There will be other changes, however, that will require buy-in from Congress, meant to help broadcasters try and take on the tech companies on a more even playing field. At the top of that wish list is lifting — or even eliminating altogether — the national ownership cap, which limits the owners of broadcast TV stations to 39 percent of TV households.

Should it be lifted, it is all but certain that the country would see its first national broadcaster owning stations in all (or nearly all) local markets in relatively short order.

“Our industry’s real competition comes from Big Tech companies who have unfunded access to every screen in America from phones, desktops, to the TV in the living room, yet our ability to compete with those behemoths is stymied by regulations that were last updated in 2004,” Sook said. “To preserve local journalism, this industry needs strong companies who can compete on a level playing field for both viewers and advertisers on every screen in America, not just some of them.”

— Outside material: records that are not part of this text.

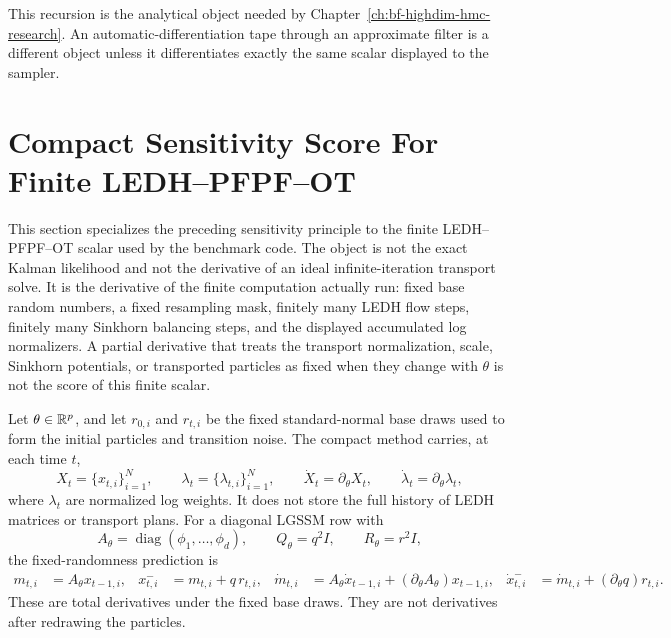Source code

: This recursion is the analytical object needed by Chapter~\ref{ch:bf-highdim-hmc-research}.
An automatic-differentiation tape through an approximate filter is a different
object unless it differentiates exactly the same scalar displayed to the
sampler.

\section{Compact Sensitivity Score For Finite LEDH--PFPF--OT}
\label{sec:bf-hd-ledh-compact-sensitivity-score}

This section specializes the preceding sensitivity principle to the finite
LEDH--PFPF--OT scalar used by the benchmark code.  The object is not the exact
Kalman likelihood and not the derivative of an ideal infinite-iteration
transport solve.  It is the derivative of the finite computation actually run:
fixed base random numbers, a fixed resampling mask, finitely many LEDH flow
steps, finitely many Sinkhorn balancing steps, and the displayed accumulated
log normalizers.  A partial derivative that treats the transport
normalization, scale, Sinkhorn potentials, or transported particles as fixed
when they change with \(\theta\) is not the score of this finite scalar.

Let \(\theta\in\R^p\), and let \(r_{0,i}\) and \(r_{t,i}\) be the fixed
standard-normal base draws used to form the initial particles and transition
noise.  The compact method carries, at each time \(t\),
\[
  X_t=\{x_{t,i}\}_{i=1}^N,\qquad
  \lambda_t=\{\lambda_{t,i}\}_{i=1}^N,\qquad
  \dot X_t=\partial_\theta X_t,\qquad
  \dot\lambda_t=\partial_\theta \lambda_t,
\]
where \(\lambda_t\) are normalized log weights.  It does not store the full
history of LEDH matrices or transport plans.  For a diagonal LGSSM row with
\begin{equation}
  A_\theta=\operatorname{diag}(\phi_1,\ldots,\phi_d),\qquad
  Q_\theta=q^2 I,\qquad
  R_\theta=r^2 I,
\end{equation}
the fixed-randomness prediction is
\begin{align}
  m_{t,i} &= A_\theta x_{t-1,i},&
  x^-_{t,i} &= m_{t,i}+q\,r_{t,i},&
  \dot m_{t,i} &= A_\theta\dot x_{t-1,i}
    +(\partial_\theta A_\theta)x_{t-1,i},&
  \dot x^-_{t,i} &= \dot m_{t,i}+(\partial_\theta q)r_{t,i}.
  \label{eq:bf-hd-ledh-compact-prediction-sensitivity}
\end{align}
These are total derivatives under the fixed base draws.  They are not
derivatives after redrawing the particles.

The executive also has argued that the push can be done in a bipartisan way, given Republican views on deregulation and a Democratic desire to help prop up local news outlets.

Indeed, in the broadcast industry, Nexstar is seen as the most likely station owner to try and make a play for national scale, should Congress rewrite the rules and eliminate the cap.

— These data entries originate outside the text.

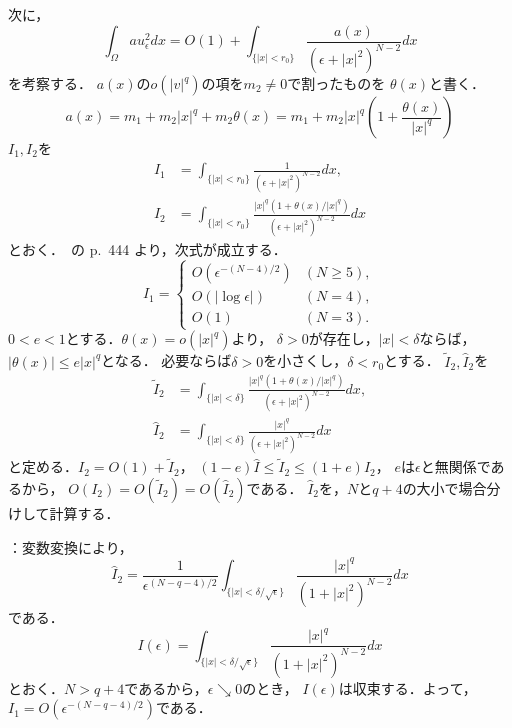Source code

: 次に，
\[
 \int_\Omega au_\epsilon^2 dx = O(1) + \int_{ \{ \lvert x \rvert <
 r_0 \} } \frac{a(x)}{(\epsilon +
 \lvert x \rvert^2)^{N-2}} dx 
\]
を考察する．
$a(x)$の$o(\lvert v \rvert^q)$の項を$m_2 \neq 0$で割ったものを
$\theta(x)$と書く．
\[
 a(x) = m_1 + m_2 \lvert x \rvert^q + m_2 \theta(x) 
 = m_1 + m_2 \lvert x \rvert^q \left( 1 + \frac{\theta(x)}{\lvert
 x \rvert^q } \right)
\]
$I_1, I_2$を
\begin{align*}
 I_1 &= 
 \int_{ \{ \lvert x \rvert <
 r_0 \} } \frac{1}{(\epsilon +
 \lvert x \rvert^2)^{N-2}} dx, \\
 I_2 &= 
 \int_{ \{ \lvert x \rvert <
 r_0 \} } \frac{ \lvert x \rvert^q \left( 1 + \theta(x) / \lvert x
 \rvert^q \right)}{(\epsilon +
 \lvert x \rvert^2)^{N-2}} dx
\end{align*}
とおく．\cite{MR709644}~の p.~444 より，次式が成立する．
\[
 I_1 = \begin{cases}
        O(\epsilon^{-(N-4)/2}) & (N \geq 5),\\
        O(\lvert \log \epsilon \rvert) & (N = 4), \\ 
        O(1) & (N = 3).
       \end{cases}
\]
$0 < e < 1$とする．$\theta (x) = o(\lvert x \rvert^q)$より，
$\delta > 0$が存在し，$\lvert x \rvert < \delta$ならば，
$\lvert \theta (x) \rvert \leq e \lvert x \rvert^q$となる．
必要ならば$\delta > 0$を小さくし，$\delta < r_0$とする．
$\tilde{I}_2, \hat{I}_2$を
\begin{align*}
 \tilde{I}_2 &= 
 \int_{ \{ \lvert x \rvert <
 \delta \} } \frac{ \lvert x \rvert^q \left( 1 + \theta(x) / \lvert x
 \rvert^q \right)}{(\epsilon +
 \lvert x \rvert^2)^{N-2}} dx, \\ 
 \hat{I}_2 &= 
 \int_{ \{ \lvert x \rvert <
 \delta \} } \frac{ \lvert x \rvert^q }{(\epsilon +
 \lvert x \rvert^2)^{N-2}} dx
\end{align*}
と定める．$I_2 = O(1) + \tilde{I}_2$，
$(1 - e)\hat{I} \leq \tilde{I}_2 \leq (1 + e)\hat{I}_2$，
$e$は$\epsilon$と無関係であるから，
$O(I_2) = O(\tilde{I}_2) = O(\hat{I}_2)$である．
$\hat{I}_2$を，$N$と$q + 4$の大小で場合分けして計算する．

：変数変換により，
\[
 \hat{I}_2 = \frac{1}{\epsilon^{(N-q - 4)/2}} \int_{ \{ \lvert x
 \rvert < \delta / \sqrt{\epsilon}\}} 
 \frac{ \lvert x \rvert^{q}}{(1 +
 \lvert x \rvert^2)^{N-2}} dx
\]
である．
\[
 I(\epsilon) = \int_{ \{ \lvert x
 \rvert < \delta / \sqrt{\epsilon}\}} 
 \frac{ \lvert x \rvert^{q}}{(1 +
 \lvert x \rvert^2)^{N-2}} dx
\]
とおく．$N > q + 4$であるから，$\epsilon \searrow 0$のとき，
$I(\epsilon)$は収束する．よって，$I_1 =
O(\epsilon^{-(N-q-4)/2})$である．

Ripley and Steib have both told Wall Street that Sinclair and Tegna could be buyers or sellers, depending on what is best for shareholders (“We intend to participate in M&A,” Ripley said, with Steib making similar remarks). But the Irving, Texas-based Nexstar is led by the ambitious Sook, who spearheaded the launch of the NewsNation cable channel and acquisition of The CW, both national plays by a local station owner.

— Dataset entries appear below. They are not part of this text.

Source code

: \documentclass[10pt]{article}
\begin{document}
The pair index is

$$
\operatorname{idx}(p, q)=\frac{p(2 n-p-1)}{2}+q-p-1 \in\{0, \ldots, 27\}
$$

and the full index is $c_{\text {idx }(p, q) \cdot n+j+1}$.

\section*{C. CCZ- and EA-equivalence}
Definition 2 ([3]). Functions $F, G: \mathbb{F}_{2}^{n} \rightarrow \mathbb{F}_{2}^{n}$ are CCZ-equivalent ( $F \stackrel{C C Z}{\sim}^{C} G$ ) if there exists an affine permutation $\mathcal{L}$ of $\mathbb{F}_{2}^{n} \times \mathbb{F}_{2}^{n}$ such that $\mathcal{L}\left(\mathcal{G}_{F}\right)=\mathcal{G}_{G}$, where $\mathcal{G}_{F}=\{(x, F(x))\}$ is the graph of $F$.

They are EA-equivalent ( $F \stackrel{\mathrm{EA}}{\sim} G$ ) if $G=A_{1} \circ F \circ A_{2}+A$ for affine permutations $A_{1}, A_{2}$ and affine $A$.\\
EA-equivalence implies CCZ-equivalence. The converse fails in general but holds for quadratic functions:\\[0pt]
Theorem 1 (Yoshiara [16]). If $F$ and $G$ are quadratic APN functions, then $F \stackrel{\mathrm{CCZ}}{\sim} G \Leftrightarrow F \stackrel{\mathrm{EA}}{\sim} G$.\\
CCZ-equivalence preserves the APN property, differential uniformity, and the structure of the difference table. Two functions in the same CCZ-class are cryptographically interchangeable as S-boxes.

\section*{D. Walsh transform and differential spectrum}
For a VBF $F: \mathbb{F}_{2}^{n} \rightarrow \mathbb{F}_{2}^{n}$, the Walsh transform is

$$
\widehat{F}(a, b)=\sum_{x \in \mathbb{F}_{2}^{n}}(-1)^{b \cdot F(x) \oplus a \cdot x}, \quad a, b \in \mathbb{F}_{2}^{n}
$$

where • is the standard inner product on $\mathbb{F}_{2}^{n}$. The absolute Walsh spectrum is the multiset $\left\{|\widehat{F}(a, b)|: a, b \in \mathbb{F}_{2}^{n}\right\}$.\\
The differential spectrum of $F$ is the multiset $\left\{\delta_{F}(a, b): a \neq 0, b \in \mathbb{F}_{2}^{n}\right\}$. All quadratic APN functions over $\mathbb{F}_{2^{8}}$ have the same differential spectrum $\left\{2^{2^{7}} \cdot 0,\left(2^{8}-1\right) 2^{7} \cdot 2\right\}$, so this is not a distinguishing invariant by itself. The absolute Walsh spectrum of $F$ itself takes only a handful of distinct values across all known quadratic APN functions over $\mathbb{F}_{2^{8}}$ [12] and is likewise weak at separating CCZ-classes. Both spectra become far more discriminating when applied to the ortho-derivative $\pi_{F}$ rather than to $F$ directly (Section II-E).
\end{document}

Should the FCC relax ownership rules and the station cap vanish, there would be a station land grab unlike anything the country has seen. “I think in a lot of the smaller markets, we are going to see fewer broadcasts, or joint ownership, things like that, where a bigger company comes in,” Wolk says. “You have your Sinclairs and Nexstars and Tegnas, and then you also have some station that great grandpa founded that’s been in the family for years. It’s a viable enough business, but, you know, for how much longer?”

A Nexstar that has stations in nearly every TV market may be able to fight for ad dollars far more effectively than the family TV station in Grand Forks, North Dakota, or Zanesville, Ohio.

But the looming broadcast land grab also comes as the slow-burning conflict between local TV station owners and the big national broadcasters simmers. 

Because of deals struck years ago, the national networks like ABC, CBS and NBC negotiate streaming deals for all their affiliates (that is not the case for carriage on traditional pay TV platforms like cable or satellite, where the station owners negotiate for themselves). And many of those national networks have streaming services of their own that carry local TV (Disney owns Hulu, NBCUniversal owns Peacock, and Paramount owns Paramount+, which all have tiers that stream local stations).

Some observers think the conflict that has burned in the background could burst to the forefront in the coming years, as network owners reevaluate their investments in content and with station owners seeking more scale and autonomy.

“One issue that [station owners] all have in the back of their mind is, ‘What happens to us if the networks stop giving us content?’ Which is a distinct possibility in the next couple of years,” Wolk says. “At what point does NBC say, ‘Why are we making original programming for our O&Os and affiliates? We can just put it on Peacock and let them get it the next day or the day after.’ ”

And at Paramount, incoming president Jeff Shell has told Wall Street that “If there’s going to be a change for CBS, we’re going to probably manage it a bit more aggressively for cash flow … Meaning making some harder decisions on time periods going forward, which you have to when you have a declining business.” When he was running NBCU, Shell floated the possibility of giving up the 10 p.m. hour and handing it back to affiliates. 

In a new regulatory environment and a new media environment, where TV is threatened by tech, some big changes could be coming to broadcast TV over the next four years. But what form those changes take is still as fuzzy as a TV just out of reach of the nearest broadcast tower.